Lines from the top of the entries through the line that has "### Hardware Design Representation Data" must be duplicated exactly, and no others.
##### Data extract
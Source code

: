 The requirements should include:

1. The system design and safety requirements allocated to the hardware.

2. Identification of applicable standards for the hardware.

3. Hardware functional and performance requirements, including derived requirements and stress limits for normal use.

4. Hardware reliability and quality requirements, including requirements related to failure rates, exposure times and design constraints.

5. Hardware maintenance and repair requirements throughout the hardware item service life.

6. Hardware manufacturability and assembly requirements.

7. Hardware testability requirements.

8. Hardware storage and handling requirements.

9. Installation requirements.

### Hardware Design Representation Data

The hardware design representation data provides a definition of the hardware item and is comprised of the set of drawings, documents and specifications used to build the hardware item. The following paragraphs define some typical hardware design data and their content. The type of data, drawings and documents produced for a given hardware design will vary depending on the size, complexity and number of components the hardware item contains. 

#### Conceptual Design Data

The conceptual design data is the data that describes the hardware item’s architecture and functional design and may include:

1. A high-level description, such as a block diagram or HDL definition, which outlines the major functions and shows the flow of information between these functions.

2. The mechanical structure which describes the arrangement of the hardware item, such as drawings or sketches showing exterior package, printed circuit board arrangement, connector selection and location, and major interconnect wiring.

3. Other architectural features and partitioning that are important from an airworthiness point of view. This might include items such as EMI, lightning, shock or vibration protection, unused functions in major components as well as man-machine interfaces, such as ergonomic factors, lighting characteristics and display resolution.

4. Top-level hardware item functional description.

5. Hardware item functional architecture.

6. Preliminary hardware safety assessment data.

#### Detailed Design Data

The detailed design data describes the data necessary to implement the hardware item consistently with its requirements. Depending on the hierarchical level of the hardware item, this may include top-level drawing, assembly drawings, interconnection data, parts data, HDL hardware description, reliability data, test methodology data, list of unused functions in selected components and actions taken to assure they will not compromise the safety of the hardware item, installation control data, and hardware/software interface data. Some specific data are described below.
##########
Response to the exercise.
Source code

: The requirements should include:

1. The system design and safety requirements allocated to the hardware.

2. Identification of applicable standards for the hardware.

3. Hardware functional and performance requirements, including derived requirements and stress limits for normal use.

4. Hardware reliability and quality requirements, including requirements related to failure rates, exposure times and design constraints.

5. Hardware maintenance and repair requirements throughout the hardware item service life.

6. Hardware manufacturability and assembly requirements.

7. Hardware testability requirements.

8. Hardware storage and handling requirements.

9. Installation requirements.

### Hardware Design Representation Data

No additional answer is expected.